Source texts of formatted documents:

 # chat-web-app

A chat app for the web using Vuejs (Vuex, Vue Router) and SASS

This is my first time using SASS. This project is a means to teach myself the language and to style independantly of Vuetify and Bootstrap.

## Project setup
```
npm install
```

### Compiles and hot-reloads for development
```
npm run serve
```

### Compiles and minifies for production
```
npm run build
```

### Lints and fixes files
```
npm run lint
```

=== EXERCISE INSTRUCTIONS ===
An exact copy is needed of the closing lines of the entries above, counting from the one that contains "## Project setup" and including it and the last.

=== EXERCISE SOLUTION ===
## Project setup
```
npm install
```

### Compiles and hot-reloads for development
```
npm run serve
```

### Compiles and minifies for production
```
npm run build
```

### Lints and fixes files
```
npm run lint
```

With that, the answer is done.